Hacker News new | ask | show | jobs
by petar 4346 days ago
That's correct. For instance, I discovered the link to Choiceless Computation AFTER I invented Escher. It is a real mathematical connection, and I only bothered with it, because academics will not look at my work unless you shove some terms of their own into it. So I do, and it is real, because you can go and verify that Shelah's paper exactly matches the sematics of Escher. And the conclusion is that Shelah's paper wasn't necessary for my invention. It was necessary to convince an audience of a specific kind. (Not that this is accomplished yet. But it will. With time.)
3 comments

I say this out of genuine concern for your project: you would do well to never say "my invention" again. See: reactions to Stephen Wolfram.
I will definitely consider your comments on "speech grandiosity"! They are good points. Thank you.
Academics might look at your work, but you'll have to make lots of effort in explanation and providing context via comparisons with existing and previous work. It may or may not be worth it to you, but we aren't as unapproachable as you think; we even have a conference called Onward! for these kinds if ideas.
You never actually explain the semantics of Escher. I think this is why reading the README feels like a great setup with no payoff. Or maybe it's there, just not explained well enough.

For example, there's no comprehensible relationship to me between the "inputs" and "outputs" (if that's even what they are) in the diagrams labeled "project" and "Generalize." It looks a little like a spoof, like saying we combine {animal: cat} and {tail: orange} to get {animal: orange} and have a syllogism. Well, what is mechanically going on?

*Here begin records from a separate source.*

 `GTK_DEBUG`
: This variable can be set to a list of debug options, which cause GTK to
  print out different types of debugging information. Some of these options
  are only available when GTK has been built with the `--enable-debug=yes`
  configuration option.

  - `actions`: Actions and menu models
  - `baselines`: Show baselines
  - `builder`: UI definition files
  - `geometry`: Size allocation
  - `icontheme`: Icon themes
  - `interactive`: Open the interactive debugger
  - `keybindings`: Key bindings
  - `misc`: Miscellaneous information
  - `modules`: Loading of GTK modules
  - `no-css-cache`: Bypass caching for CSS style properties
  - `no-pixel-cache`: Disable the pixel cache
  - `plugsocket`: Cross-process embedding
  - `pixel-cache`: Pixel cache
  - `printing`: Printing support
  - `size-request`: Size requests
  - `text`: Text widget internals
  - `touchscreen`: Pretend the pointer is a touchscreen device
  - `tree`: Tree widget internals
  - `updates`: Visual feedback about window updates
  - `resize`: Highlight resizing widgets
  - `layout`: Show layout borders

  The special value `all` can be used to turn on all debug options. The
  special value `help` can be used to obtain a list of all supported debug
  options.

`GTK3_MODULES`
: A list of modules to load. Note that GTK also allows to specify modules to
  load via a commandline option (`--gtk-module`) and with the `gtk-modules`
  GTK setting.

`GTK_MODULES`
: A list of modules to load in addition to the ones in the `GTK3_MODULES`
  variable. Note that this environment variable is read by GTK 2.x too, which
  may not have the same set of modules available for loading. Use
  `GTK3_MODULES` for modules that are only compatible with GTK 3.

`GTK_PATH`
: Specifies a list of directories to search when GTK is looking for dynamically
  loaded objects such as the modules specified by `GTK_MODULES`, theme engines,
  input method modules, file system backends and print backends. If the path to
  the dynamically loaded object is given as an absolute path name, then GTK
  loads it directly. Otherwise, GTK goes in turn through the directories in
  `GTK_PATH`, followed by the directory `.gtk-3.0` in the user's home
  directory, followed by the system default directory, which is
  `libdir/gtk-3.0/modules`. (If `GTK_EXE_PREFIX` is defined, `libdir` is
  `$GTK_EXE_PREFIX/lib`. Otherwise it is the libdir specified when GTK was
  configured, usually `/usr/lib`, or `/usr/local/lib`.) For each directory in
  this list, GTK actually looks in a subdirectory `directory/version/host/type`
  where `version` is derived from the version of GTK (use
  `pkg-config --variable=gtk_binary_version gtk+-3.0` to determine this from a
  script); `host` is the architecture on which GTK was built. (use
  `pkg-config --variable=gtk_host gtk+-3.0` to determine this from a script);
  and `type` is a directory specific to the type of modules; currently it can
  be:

Also, you should be able to situation the programming paradigm of Escher among the vast universe of programming paradigms that have been explored. Otherwise, programmers are lost. For example, if there's no directionality to the "circle" gates, is that because they are relations, and the connections between the circles are joins? Or are they perhaps declarative constraints? There are many existing programming languages that you could be describing, most of the time, and drawing things as nested circles or giving them wacky names doesn't explain how Escher differs from other programming languages.

So it reads like Wolfram's "A New Kind of Science" -- this is "A New Kind of Programming," but reading it doesn't give me a new way to look at programming, the way it promises to.